Protect Colorado’s Recovery, the issue committee organized to oppose Propositions 116 and 117, has received over $2 million dollars in outside backing, according to official filings, and about 75% of that came from Washington D.C., New York City, and Raleigh.

Of the $1.6 million from out of state, most came from three political funds, including the North Fund and the Sixteen Thirty Fund based out of D.C. and the Strategic Victory Fund out of North Carolina. Both the North Fund and Strategic Victory Fund provided $500,000 last year in support of Proposition CC, a measure to take away taxpayer refunds from the Taxpayer’s Bill of Rights.

A North Fund spokeswoman refused to disclose to the press where the group’s money comes from. Instead, she told The Colorado Sun in an email last year that it “partners with committed community leaders to help make our country a more just, fair and equitable place.”

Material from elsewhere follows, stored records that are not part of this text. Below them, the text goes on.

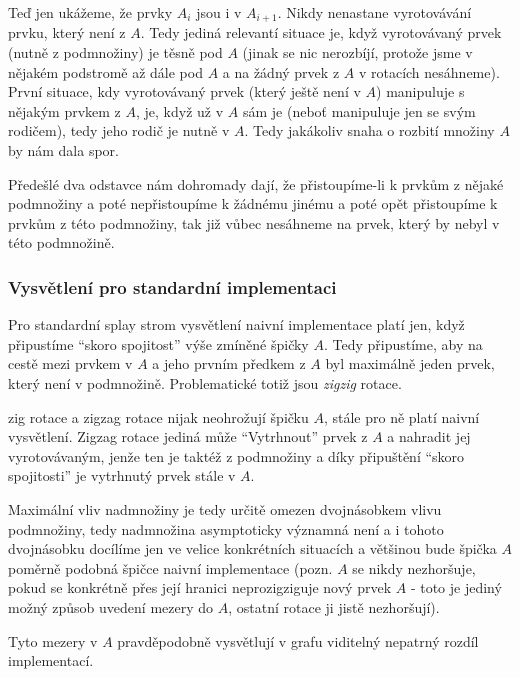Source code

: \documentclass[a4paper,12pt]{article} %
\begin{document}
Teď jen ukážeme, že prvky $A_i$ jsou i v $A_{i+1}$. Nikdy nenastane vyrotovávání prvku, který není z $A$. Tedy jediná relevantí situace je, když vyrotovávaný prvek (nutně z podmnožiny) je těsně pod $A$ (jinak se nic nerozbíjí, protože jsme v nějakém podstromě až dále pod $A$ a na žádný prvek z $A$ v rotacích nesáhneme). První situace, kdy vyrotovávaný prvek (který ještě není v $A$) manipuluje s nějakým prvkem z $A$, je, když už v $A$ sám je (neboť manipuluje jen se svým rodičem), tedy jeho rodič je nutně v $A$. Tedy jakákoliv snaha o rozbití množiny $A$ by nám dala spor.

Předešlé dva odstavce nám dohromady dají, že přistoupíme-li k prvkům z nějaké podmnožiny a poté nepřistoupíme k žádnému jinému a poté opět přistoupíme k prvkům z této podmnožiny, tak již vůbec nesáhneme na prvek, který by nebyl v této podmnožině.

\subsubsection*{Vysvětlení pro standardní implementaci}

Pro standardní splay strom vysvětlení naivní implementace platí jen, když připustíme ``skoro spojitost'' výše zmíněné špičky $A$. Tedy připustíme, aby na cestě mezi prvkem v $A$ a jeho prvním předkem z $A$ byl maximálně jeden prvek, který není v podmnožině. Problematické totiž jsou \textit{zigzig} rotace.

zig rotace a zigzag rotace nijak neohrožují špičku $A$, stále pro ně platí naivní vysvětlení. Zigzag rotace jediná může ``Vytrhnout'' prvek z $A$ a nahradit jej vyrotovávaným, jenže ten je taktéž z podmnožiny a díky připuštění ``skoro spojitosti'' je vytrhnutý prvek stále v $A$.

Maximální vliv nadmnožiny je tedy určitě omezen dvojnásobkem vlivu podmnožiny, tedy nadmnožina asymptoticky významná není a i tohoto dvojnásobku docílíme jen ve velice konkrétních situacích a většinou bude špička $A$ poměrně podobná špičce naivní implementace (pozn. $A$ se nikdy nezhoršuje, pokud se konkrétně přes její hranici neprozigziguje nový prvek $A$ - toto je jediný možný způsob uvedení mezery do $A$, ostatní rotace ji jistě nezhoršují).

Tyto mezery v $A$ pravděpodobně vysvětlují v grafu viditelný nepatrný rozdíl implementací.
\end{document}
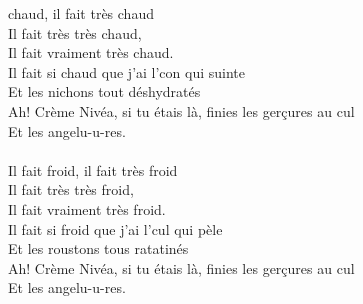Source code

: 
 chaud, il fait très chaud
\\Il fait très très chaud,
\\Il fait vraiment très chaud.
\\Il fait si chaud que j'ai l'con qui suinte
\\Et les nichons tout déshydratés
\\Ah! Crème Nivéa, si tu étais là, finies les gerçures au cul
\\Et les angelu-u-res.
\\\\Il fait froid, il fait très froid
\\Il fait très très froid,
\\Il fait vraiment très froid.
\\Il fait si froid que j'ai l'cul qui pèle
\\Et les roustons tous ratatinés
\\Ah! Crème Nivéa, si tu étais là, finies les gerçures au cul
\\Et les angelu-u-res.
\\

\breakpage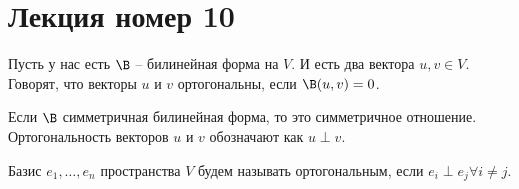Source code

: \section{Лекция номер 10}
\begin{conj}
    Пусть у нас есть $\B$ -- билинейная форма на $V$. И есть два вектора $u, v \in V$. Говорят, что векторы 
    $u$ и $v$ ортогональны, если $\B(u, v) = 0$.
\end{conj}

Если $\B$ симметричная билинейная форма, то это симметричное отношение.
Ортогональность векторов $u$ и $v$ обозначают как $u \perp v$.

\begin{conj}
    Базис $e_1, \dots, e_n$ пространства $V$ будем называть ортогональным, если $e_i \perp e_j \forall i \neq j$. 
\end{conj}

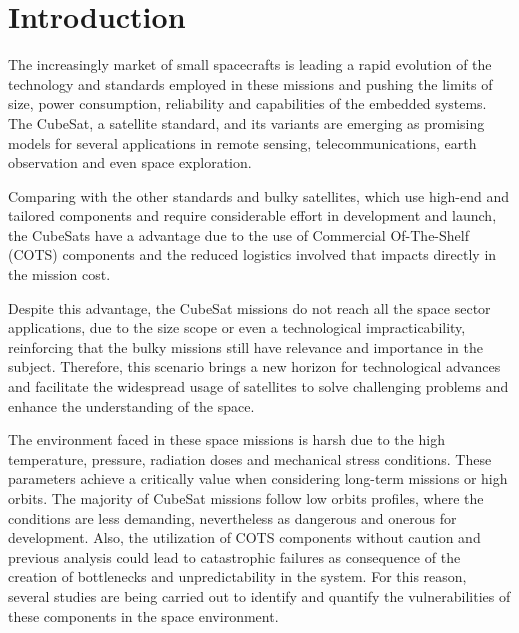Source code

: %
%
%
%
%

%
%
%
%
%
\newpage

\section{Introduction} \label{sec:introduction}

The increasingly market of small spacecrafts \cite{small_spacecraft_state_of_art} is leading a rapid evolution of the technology and standards employed in these missions and pushing the limits of size, power consumption, reliability and capabilities of the embedded systems. The CubeSat, a satellite standard, and its variants are emerging as promising models for several applications in remote sensing, telecommunications, earth observation and even space exploration. 

Comparing with the other standards and bulky satellites, which use high-end and tailored components and require considerable effort in development and launch, the CubeSats have a advantage due to the use of Commercial Of-The-Shelf (COTS) components and the reduced logistics involved that impacts directly in the mission cost. 

Despite this advantage, the CubeSat missions do not reach all the space sector applications, due to the size scope or even a technological impracticability, reinforcing that the bulky missions still have relevance and importance in the subject. Therefore, this scenario brings a new horizon for technological advances and facilitate the widespread usage of satellites to solve challenging problems and enhance the understanding of the space.

The environment faced in these space missions is harsh due to the high temperature, pressure, radiation doses and mechanical stress conditions. These parameters achieve a critically value when considering long-term missions or high orbits. The majority of CubeSat missions follow low orbits profiles, where the conditions are less demanding, nevertheless as dangerous and onerous for development. Also, the utilization of COTS components without caution and previous analysis could lead to catastrophic failures as consequence of the creation of bottlenecks and unpredictability in the system. For this reason, several studies are being carried out to identify and quantify the vulnerabilities of these components in the space environment.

Of the $568,000 raised within Colorado, all but $160 came from Denver-based special interest groups. Only one donation came from any Colorado source outside of the Denver metro area—$35 from a member of the Regional Transportation District Board of Directors at a Longmont address.

The issue committee organized in favor of Proposition 116, Energize Our Economy, has not taken any money from outside of Colorado.

The latest public polling on the measure by Civiqs puts proponents ahead by 16 points, with 51% of Coloradans in favor, 35% against, and 14% undecided.

For the undecideds waiting to vote on Tuesday, the question is why wealthy interests outside of Colorado want to prevent Coloradans from getting a small state-level tax cut.

Ben Murrey is fiscal policy director at the Independence Institute, a free market think tank in Denver.